The MIT License is a permissive free software license originating at the Massachusetts Institute of Technology (MIT) in the late 1980s. As a permissive license, it puts only very limited restriction on reuse and has, therefore, high license compatibility.

Unlike copyleft software licenses, the MIT License also permits reuse within proprietary software, provided that all copies of the software or its substantial portions include a copy of the terms of the MIT License and also a copyright notice. , the MIT License was the most popular software license found in one analysis, continuing from reports in 2015 that the MIT License was the most popular software license on GitHub. 

Notable projects that use the MIT License include the X Window System, Ruby on Rails, Nim, Node.js, Lua, and jQuery. Notable companies using the MIT License include Microsoft (.NET), Google (Angular), and Meta (React).

License terms 
The MIT License has the identifier MIT in the SPDX License List. It is also known as the "Expat License". It has the following terms:

Copyright (c) <year> <copyright holders>

Permission is hereby granted, free of charge, to any person obtaining a copy
of this software and associated documentation files (the "Software"), to deal
in the Software without restriction, including without limitation the rights
to use, copy, modify, merge, publish, distribute, sublicense, and/or sell
copies of the Software, and to permit persons to whom the Software is
furnished to do so, subject to the following conditions:

The above copyright notice and this permission notice shall be included in all
copies or substantial portions of the Software.

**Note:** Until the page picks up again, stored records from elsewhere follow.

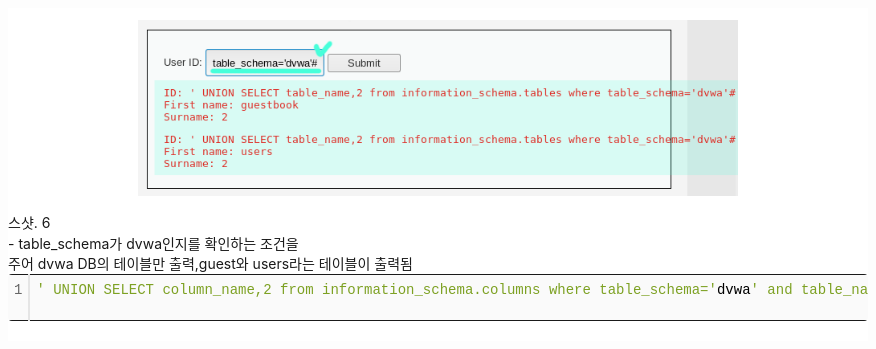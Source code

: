 <div align="center" >
<img src="/Art of Web Hacking/Chapter7/006.png" width="600" height="200"> <br>
</div>스샷. 6<br>
- table_schema가 dvwa인지를 확인하는 조건을 <br>
주어 dvwa DB의 테이블만 출력,guest와 users라는 테이블이 출력됨<br>


<div class="colorscripter-code" style="color:#010101;font-family:Consolas, 'Liberation Mono', Menlo, Courier, monospace !important; position:relative !important;overflow:auto"><table class="colorscripter-code-table" style="margin:0;padding:0;border:none;background-color:#fafafa;border-radius:4px;" cellspacing="0" cellpadding="0"><tr><td style="padding:6px;border-right:2px solid #e5e5e5"><div style="margin:0;padding:0;word-break:normal;text-align:right;color:#666;font-family:Consolas, 'Liberation Mono', Menlo, Courier, monospace !important;line-height:130%"><div style="line-height:130%">1</div></div></td><td style="padding:6px 0;text-align:left"><div style="margin:0;padding:0;color:#010101;font-family:Consolas, 'Liberation Mono', Menlo, Courier, monospace !important;line-height:130%"><div style="padding:0 6px; white-space:pre; line-height:130%"><span style="color:#7DA123">'&nbsp;UNION&nbsp;SELECT&nbsp;column_name,2&nbsp;from&nbsp;information_schema.columns&nbsp;where&nbsp;table_schema='</span>dvwa<span style="color:#7DA123">'&nbsp;and&nbsp;table_name='</span>users<span style="color:#7DA123">'#</span></div></div></td><td style="vertical-align:bottom;padding:0 2px 4px 0"><a href="http://colorscripter.com/info#e" target="_blank" style="text-decoration:none;color:white"><span style="font-size:9px;word-break:normal;background-color:#e5e5e5;color:white;border-radius:10px;padding:1px">cs</span></a></td></tr></table></div><br>

<div align="center" >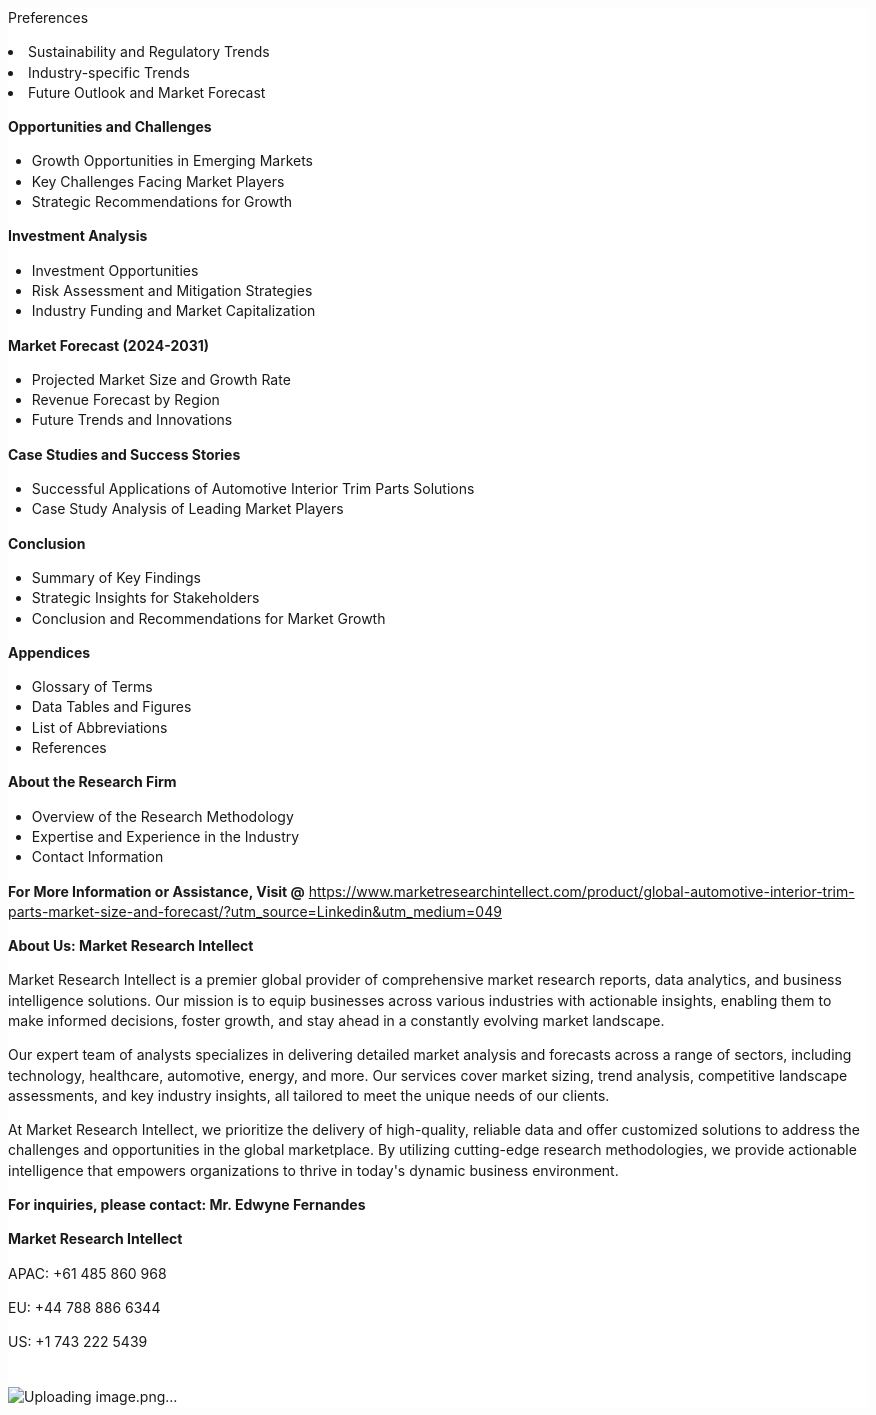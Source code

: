 Preferences</li><li>Sustainability and Regulatory Trends</li><li>Industry-specific Trends</li><li>Future Outlook and Market Forecast</li></ul><p><strong>Opportunities and Challenges</strong></p><ul><li>Growth Opportunities in Emerging Markets</li><li>Key Challenges Facing Market Players</li><li>Strategic Recommendations for Growth</li></ul><p><strong>Investment Analysis</strong></p><ul><li>Investment Opportunities</li><li>Risk Assessment and Mitigation Strategies</li><li>Industry Funding and Market Capitalization</li></ul><p><strong>Market Forecast (2024-2031)</strong></p><ul><li>Projected Market Size and Growth Rate</li><li>Revenue Forecast by Region</li><li>Future Trends and Innovations</li></ul><p><strong>Case Studies and Success Stories</strong></p><ul><li>Successful Applications of Automotive Interior Trim Parts Solutions</li><li>Case Study Analysis of Leading Market Players</li></ul><p><strong>Conclusion</strong></p><ul><li>Summary of Key Findings</li><li>Strategic Insights for Stakeholders</li><li>Conclusion and Recommendations for Market Growth</li></ul><p><strong>Appendices</strong></p><ul><li>Glossary of Terms</li><li>Data Tables and Figures</li><li>List of Abbreviations</li><li>References</li></ul><p><strong>About the Research Firm</strong></p><ul><li>Overview of the Research Methodology</li><li>Expertise and Experience in the Industry</li><li>Contact Information</li></ul></div><div class="article-main__content" data-test-id="publishing-text-block"><p><span class="font-[700]"><strong>For More Information or Assistance, Visit @</strong>&nbsp;<a href="https://www.marketresearchintellect.com/product/global-automotive-interior-trim-parts-market-size-and-forecast/?utm_source=Linkedin&utm_medium=049">https://www.marketresearchintellect.com/product/global-automotive-interior-trim-parts-market-size-and-forecast/?utm_source=Linkedin&utm_medium=049</a></span></p><p><strong>About Us: Market Research Intellect</strong></p><p>Market Research Intellect is a premier global provider of comprehensive market research reports, data analytics, and business intelligence solutions. Our mission is to equip businesses across various industries with actionable insights, enabling them to make informed decisions, foster growth, and stay ahead in a constantly evolving market landscape.</p><p>Our expert team of analysts specializes in delivering detailed market analysis and forecasts across a range of sectors, including technology, healthcare, automotive, energy, and more. Our services cover market sizing, trend analysis, competitive landscape assessments, and key industry insights, all tailored to meet the unique needs of our clients.</p><p>At Market Research Intellect, we prioritize the delivery of high-quality, reliable data and offer customized solutions to address the challenges and opportunities in the global marketplace. By utilizing cutting-edge research methodologies, we provide actionable intelligence that empowers organizations to thrive in today's dynamic business environment.</p><p><strong>For inquiries, please contact: Mr. Edwyne Fernandes</strong></p><p><strong>Market Research Intellect</strong></p><p>APAC: +61 485 860 968</p><p>EU: +44 788 886 6344</p><p>US: +1 743 222 5439</p></div><div class="article-main__content" data-test-id="publishing-text-block">&nbsp;</div>
![Uploading image.png…]()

THE SOFTWARE IS PROVIDED "AS IS", WITHOUT WARRANTY OF ANY KIND, EXPRESS OR
IMPLIED, INCLUDING BUT NOT LIMITED TO THE WARRANTIES OF MERCHANTABILITY,
FITNESS FOR A PARTICULAR PURPOSE AND NONINFRINGEMENT. IN NO EVENT SHALL THE
AUTHORS OR COPYRIGHT HOLDERS BE LIABLE FOR ANY CLAIM, DAMAGES OR OTHER
LIABILITY, WHETHER IN AN ACTION OF CONTRACT, TORT OR OTHERWISE, ARISING FROM,
OUT OF OR IN CONNECTION WITH THE SOFTWARE OR THE USE OR OTHER DEALINGS IN THE
SOFTWARE.

Variations

X11 License 
The X11 License, also known as the MIT/X Consortium License, is a variation on the MIT license, most known for its usage by the X Consortium. It has the identifier X11 in the SPDX License List.

It differs from the MIT License mainly by an additional clause restricting use of the copyright holders' name for advertisement.

It has the following terms:

Copyright (C) <date> <copyright holders>

Permission is hereby granted, free of charge, to any person obtaining a copy of this software and associated documentation files (the "Software"), to deal in the Software without restriction, including without limitation the rights to use, copy, modify, merge, publish, distribute, sublicense, and/or sell copies of the Software, and to permit persons to whom the Software is furnished to do so, subject to the following conditions:

The above copyright notice and this permission notice shall be included in all copies or substantial portions of the Software.

THE SOFTWARE IS PROVIDED "AS IS", WITHOUT WARRANTY OF ANY KIND, EXPRESS OR IMPLIED, INCLUDING BUT NOT LIMITED TO THE WARRANTIES OF MERCHANTABILITY, FITNESS FOR A PARTICULAR PURPOSE AND NONINFRINGEMENT. IN NO EVENT SHALL THE X CONSORTIUM BE LIABLE FOR ANY CLAIM, DAMAGES OR OTHER LIABILITY, WHETHER IN AN ACTION OF CONTRACT, TORT OR OTHERWISE, ARISING FROM, OUT OF OR IN CONNECTION WITH THE SOFTWARE OR THE USE OR OTHER DEALINGS IN THE SOFTWARE.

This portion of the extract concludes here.